Civil war tore Sierra Leone apart from 1991 until 2002. For the past decade, Zoe Marks, who joined Harvard Kennedy School as a lecturer of public policy this fall, has examined the dynamics and longevity of the conflict and its warring sides. Having spent much of her time in the field, she is expanding that research into a more human understanding of the combatants. Marks, who received her PhD from the University of Oxford and previously taught at the University of Edinburgh, seeks to bring excluded voices to the fore both in her research and in academia. She will be teaching “Africa in Global Politics” (IGA-632) in spring 2019. 

 

Marks_Inline_300x400.jpg

Q: What’s the most interesting thing you’ve ever come across in your work?

To me, the gift of research is that most things are interesting. But two discoveries in particular spring to mind that have shaped my work. First is the fact that many people who are forced—by circumstance or coercion—to join rebel groups sometimes also go to great lengths later on to stay in these armed groups. Much of my research in the past 10 years has been in Sierra Leone, in West Africa, where I’ve heard dozens and dozens of stories from people who fought in the war. It has been haunting to hear how violence pushed people into armed groups, and how they then used those same threats and abuse to force others into joining them. In war, these cycles are part of a broader system of fear and insecurity from which it is incredibly difficult for individuals acting alone to break free. Diving into that context through interviews, however, I discovered a second incredibly interesting thing: The leader of the rebellion used to ask his head bodyguard for foot rubs at their guerrilla base deep in the jungle. Details like this and other stories of power, intimacy, and vulnerability underscore how complicated personal relationships can be—especially in war. My new research tries to grapple with how dynamics of friendship, love, and trust shape survival during conflict and in its aftermath.

 

Q: What’s the most important thing a student will learn in your class?

This year I’m teaching a course called “Africa in Global Politics.” The most important thing students will learn is that Africa is the key to understanding today’s global political and economic system and its inequalities. Two major historical occurrences benchmark this: the slave trade, which led to global capitalism; and African independence, which established the present international state system. But they will also learn that Africa’s story very much lies in its future—one in three people on Earth will live in its 54 countries and 10 contested territories by 2100. Ultimately, listening to African voices and taking the continent’s political contradictions seriously are essential to understanding its dynamism and uncanny ability to foreshadow global political trends.

 

Q: How do your research and teaching connect to the solution of pressing problems in the world today?

One of the through-lines of my work is examining how power inequalities manifest and multiply. I try to attend to and understand voices and experiences that are systematically excluded in most conflict research. And in academia, I’m constantly seeking new tactics to make universities inclusive and equitable. In real-world terms, this is crucial because policies are designed to address events and experiences that have been seen and heard by people with power. If we only ask questions about individual actors, we can’t develop policies informed by social relationships. If we assume people are inherently violent, we can’t call on armed groups to adhere to their own laws and principles of restraint. And if we don’t ask whether there are experts who are not in the room, we overlook opportunities to learn from people on the frontlines. These are some of the ways I try to approach problem solving in my teaching and research.

 

Q: What’s the most interesting thing about you that’s not on your CV?

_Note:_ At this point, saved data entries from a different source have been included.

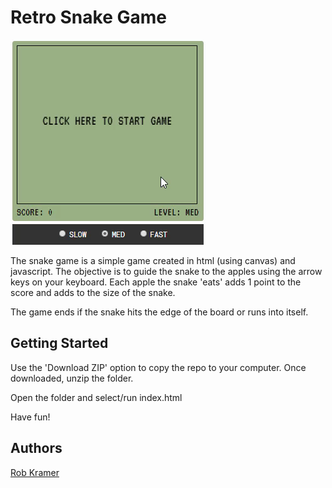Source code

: # Retro Snake Game


![Snake Game Demo](readme-images/snakegame.gif)

The snake game is a simple game created in html (using canvas) and javascript. The objective is to guide the snake to the apples using the arrow keys on your keyboard. Each apple the snake 'eats' adds 1 point to the score and adds to the size of the snake.  

The game ends if the snake hits the edge of the board or runs into itself.

## Getting Started

Use the 'Download ZIP' option to copy the repo to your computer. Once downloaded, unzip the folder. 

Open the folder and select/run index.html

Have fun!

## Authors

[Rob Kramer](https://github.com/rahbuh)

At the moment, it’s probably that I have lived most of my adult life abroad—in five countries and on two continents. (Perhaps less interesting, but more surprising, is the fact I once appeared in The New York Times style section for my nail polish art, which itself resulted from not being able to carry my paint canvases between all those countries!) Being an immigrant has dramatically shaped my view of politics, race relations, and America’s real or perceived role in the world. I’m grateful to be returning home now to pursue justice, equality, and intellectual rigor with a global community I truly cherish.